I want that binding capability for ligma lang, but again, it's something too important not to have extremely simple syntax. Zig wants you to explicitly inspect the optional using if (m) |someValue| (or correspondingly while). Haskell lets you use do syntax, which gives the programmer a "procedural" sublanguage that is really just repeated binding on each result.

What I want in ligma lang is this rule:

If T has a property x of type U, then ?T has a property x of type ?U.

That is, I want monadic binding on the optional type to be implicit. As usual, I'm using "property" to mean "field or method" (assuming we have methods). In the latter case, this would also imply that optional closures bind application as well.

I still haven't actually landed on syntax for Just x and Nothing. Those terms I think are still a bit long-winded for how frequent they should be. A cute idea would be to write <x> and ><. Maybe (hehe) that's a bit too unusual, but I'll roll with it for now.

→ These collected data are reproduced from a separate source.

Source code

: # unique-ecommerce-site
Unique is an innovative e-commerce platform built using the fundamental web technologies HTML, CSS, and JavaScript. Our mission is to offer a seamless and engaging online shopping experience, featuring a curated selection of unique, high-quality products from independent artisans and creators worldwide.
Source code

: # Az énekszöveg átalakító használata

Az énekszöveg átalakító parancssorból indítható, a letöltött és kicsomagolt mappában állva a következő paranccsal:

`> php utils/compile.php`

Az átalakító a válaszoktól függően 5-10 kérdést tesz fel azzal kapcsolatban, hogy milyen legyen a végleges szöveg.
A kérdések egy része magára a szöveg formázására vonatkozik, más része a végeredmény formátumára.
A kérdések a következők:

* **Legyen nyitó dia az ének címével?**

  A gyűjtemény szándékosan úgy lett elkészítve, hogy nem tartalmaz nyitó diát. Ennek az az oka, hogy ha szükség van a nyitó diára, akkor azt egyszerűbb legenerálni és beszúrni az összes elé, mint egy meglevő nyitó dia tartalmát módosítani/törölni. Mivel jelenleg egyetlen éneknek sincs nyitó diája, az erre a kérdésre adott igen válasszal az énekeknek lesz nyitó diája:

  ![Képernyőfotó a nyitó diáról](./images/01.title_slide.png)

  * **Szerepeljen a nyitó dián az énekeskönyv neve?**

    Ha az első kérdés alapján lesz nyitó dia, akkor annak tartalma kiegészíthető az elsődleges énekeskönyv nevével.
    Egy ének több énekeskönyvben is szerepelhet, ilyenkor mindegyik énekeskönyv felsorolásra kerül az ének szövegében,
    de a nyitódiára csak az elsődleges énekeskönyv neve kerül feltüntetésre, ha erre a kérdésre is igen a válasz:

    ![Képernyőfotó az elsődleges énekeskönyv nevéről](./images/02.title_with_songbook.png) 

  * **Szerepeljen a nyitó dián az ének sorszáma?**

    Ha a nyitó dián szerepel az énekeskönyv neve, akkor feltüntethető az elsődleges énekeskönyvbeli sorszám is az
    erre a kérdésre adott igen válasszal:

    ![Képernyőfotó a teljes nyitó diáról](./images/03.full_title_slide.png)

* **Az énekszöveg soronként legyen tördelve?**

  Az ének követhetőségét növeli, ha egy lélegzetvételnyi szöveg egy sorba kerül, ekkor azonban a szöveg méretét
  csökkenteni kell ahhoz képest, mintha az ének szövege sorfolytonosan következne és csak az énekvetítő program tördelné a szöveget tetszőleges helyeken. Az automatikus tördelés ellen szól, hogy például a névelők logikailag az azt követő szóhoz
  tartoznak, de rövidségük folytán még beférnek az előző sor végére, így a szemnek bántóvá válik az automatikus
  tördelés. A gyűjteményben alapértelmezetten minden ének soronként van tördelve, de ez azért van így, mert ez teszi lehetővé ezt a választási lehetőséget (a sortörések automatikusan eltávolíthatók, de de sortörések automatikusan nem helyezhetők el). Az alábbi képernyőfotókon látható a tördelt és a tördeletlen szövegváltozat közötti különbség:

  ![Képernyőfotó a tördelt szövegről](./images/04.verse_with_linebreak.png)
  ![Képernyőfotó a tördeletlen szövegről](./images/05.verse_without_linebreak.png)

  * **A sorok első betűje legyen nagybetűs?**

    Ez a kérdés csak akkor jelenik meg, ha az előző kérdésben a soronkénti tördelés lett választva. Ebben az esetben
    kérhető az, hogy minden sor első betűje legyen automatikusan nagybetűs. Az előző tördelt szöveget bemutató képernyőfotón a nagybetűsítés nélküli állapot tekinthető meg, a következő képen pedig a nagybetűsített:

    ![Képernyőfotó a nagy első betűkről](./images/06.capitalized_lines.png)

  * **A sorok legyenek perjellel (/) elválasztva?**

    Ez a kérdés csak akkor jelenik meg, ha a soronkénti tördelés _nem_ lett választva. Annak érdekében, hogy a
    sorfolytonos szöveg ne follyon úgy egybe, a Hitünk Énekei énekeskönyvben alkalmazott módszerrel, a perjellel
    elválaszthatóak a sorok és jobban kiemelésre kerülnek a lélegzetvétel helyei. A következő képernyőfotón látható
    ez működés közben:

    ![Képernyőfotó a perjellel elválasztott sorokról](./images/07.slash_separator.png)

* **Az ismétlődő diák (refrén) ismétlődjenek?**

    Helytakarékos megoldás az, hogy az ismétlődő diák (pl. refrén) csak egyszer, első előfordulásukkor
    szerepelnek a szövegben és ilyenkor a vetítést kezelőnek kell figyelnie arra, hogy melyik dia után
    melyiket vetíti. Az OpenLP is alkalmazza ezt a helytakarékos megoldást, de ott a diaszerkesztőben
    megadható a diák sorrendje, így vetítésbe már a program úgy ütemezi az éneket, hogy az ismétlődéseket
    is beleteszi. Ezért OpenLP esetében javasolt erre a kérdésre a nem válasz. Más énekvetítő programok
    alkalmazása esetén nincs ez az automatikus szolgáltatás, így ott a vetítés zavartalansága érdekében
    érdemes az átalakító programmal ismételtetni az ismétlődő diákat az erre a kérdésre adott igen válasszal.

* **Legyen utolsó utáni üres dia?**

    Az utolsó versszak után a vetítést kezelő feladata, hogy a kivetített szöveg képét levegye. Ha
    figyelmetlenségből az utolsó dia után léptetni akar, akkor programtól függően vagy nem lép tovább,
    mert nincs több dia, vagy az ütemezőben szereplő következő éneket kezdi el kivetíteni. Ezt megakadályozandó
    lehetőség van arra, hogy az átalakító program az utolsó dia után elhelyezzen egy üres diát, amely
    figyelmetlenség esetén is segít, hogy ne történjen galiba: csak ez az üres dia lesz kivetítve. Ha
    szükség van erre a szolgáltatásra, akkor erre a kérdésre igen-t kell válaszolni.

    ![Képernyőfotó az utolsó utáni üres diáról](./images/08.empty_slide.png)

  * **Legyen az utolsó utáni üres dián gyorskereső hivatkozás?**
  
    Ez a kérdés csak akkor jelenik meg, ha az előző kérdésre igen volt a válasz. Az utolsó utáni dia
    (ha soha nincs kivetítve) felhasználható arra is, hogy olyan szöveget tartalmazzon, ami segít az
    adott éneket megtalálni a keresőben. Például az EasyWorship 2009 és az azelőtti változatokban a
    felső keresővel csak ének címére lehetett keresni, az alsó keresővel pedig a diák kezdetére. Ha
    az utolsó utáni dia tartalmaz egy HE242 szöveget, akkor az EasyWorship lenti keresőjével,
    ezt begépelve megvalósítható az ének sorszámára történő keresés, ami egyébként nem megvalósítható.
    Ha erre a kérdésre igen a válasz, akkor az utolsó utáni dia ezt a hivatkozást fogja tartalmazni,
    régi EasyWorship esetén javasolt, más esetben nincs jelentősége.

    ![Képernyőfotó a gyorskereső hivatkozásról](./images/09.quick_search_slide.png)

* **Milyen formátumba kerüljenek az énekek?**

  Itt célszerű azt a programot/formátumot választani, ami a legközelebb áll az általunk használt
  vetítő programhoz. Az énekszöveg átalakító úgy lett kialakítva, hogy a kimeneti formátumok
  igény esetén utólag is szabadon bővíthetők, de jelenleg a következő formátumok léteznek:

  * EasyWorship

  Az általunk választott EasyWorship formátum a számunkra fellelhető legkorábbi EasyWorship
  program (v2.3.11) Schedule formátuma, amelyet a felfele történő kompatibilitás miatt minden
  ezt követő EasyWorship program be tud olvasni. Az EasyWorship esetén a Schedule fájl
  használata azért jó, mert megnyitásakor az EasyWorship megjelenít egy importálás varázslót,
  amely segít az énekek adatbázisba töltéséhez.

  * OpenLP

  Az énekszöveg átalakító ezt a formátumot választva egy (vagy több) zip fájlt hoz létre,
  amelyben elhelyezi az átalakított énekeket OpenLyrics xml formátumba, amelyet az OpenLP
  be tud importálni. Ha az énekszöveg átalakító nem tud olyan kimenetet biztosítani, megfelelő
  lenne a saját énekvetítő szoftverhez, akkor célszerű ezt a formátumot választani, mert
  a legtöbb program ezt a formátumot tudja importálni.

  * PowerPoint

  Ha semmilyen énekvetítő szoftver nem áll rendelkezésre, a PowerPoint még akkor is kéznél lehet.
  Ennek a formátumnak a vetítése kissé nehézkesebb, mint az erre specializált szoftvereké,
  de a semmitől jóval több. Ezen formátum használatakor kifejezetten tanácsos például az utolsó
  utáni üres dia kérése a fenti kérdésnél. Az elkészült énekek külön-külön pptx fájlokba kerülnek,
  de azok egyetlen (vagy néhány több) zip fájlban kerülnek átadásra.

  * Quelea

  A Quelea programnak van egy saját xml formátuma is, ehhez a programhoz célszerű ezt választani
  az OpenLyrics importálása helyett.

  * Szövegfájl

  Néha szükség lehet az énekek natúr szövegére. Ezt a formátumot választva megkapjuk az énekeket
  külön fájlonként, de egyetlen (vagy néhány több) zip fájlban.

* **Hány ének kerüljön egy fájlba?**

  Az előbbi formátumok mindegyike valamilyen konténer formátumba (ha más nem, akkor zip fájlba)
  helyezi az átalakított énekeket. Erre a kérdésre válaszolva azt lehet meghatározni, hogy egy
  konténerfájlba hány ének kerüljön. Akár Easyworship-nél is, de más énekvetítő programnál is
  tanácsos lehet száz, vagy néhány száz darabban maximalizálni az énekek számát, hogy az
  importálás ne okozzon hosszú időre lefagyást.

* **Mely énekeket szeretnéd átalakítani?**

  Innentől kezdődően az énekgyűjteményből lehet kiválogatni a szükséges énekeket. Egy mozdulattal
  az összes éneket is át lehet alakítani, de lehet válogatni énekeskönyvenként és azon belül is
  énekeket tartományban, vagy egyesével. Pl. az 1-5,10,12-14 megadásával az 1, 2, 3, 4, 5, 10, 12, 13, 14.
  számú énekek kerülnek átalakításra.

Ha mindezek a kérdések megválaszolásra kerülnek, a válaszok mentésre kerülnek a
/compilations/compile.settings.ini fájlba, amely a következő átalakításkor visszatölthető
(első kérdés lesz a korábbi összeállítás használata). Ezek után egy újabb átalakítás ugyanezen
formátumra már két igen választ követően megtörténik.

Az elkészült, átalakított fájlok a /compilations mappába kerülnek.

There also should be some sense of narrowing, i.e. the ability to recover the x in <x> in bound code. In most languages with Maybe or Option, you'd use pattern matching to do that. No specific ideas for ligma lang yet, considering I'm not even sure what functions should look like.

Now for a much less certain idea.

The unit type, which in ligma lang we write as **, has exactly one value. (Think "unit" as in "unity".) The Maybe type constructor takes an arbitrary type and adds exactly one additional value to it. That means that ?**, the optional unit type, has exactly two values.

There's another extremely important type that has exactly two values: bool, being either true or false. That means we could define type bool = ?**, along with making false mean (>< as ?**) (or whatever syntax) and true mean <**>.

In combination with implicit binding of function application, we get an interesting property from using this definition. Applying a function to true executes that function, and applying it to false doesn't. We've uncovered lambda calculus, kind of! We do need some syntax for the "else" part of conditional execution, though.

Note that defining bool this way implies that we need a special definition of equality for ?** separate from the implicitly promoted equality on **. Otherwise we'd have false == false evaluate to false and true == true evaluate to <true>. And the fact that we need special equality for ?** suggests that we should have it for ?T wherever T has equality. And the fact that we should have it for ?T suggests that if we have type constructors then we should have the ability to do it for any type constructor. And now we're basically at type classes.

I'm not sure whether ligma lang will have general type constructors. (I strongly want to avoid allowing recursion in types in consideration of compilation speed, but my understanding is that System Fω is fine in that regard.) This will be a topic to revisit when that decision is made.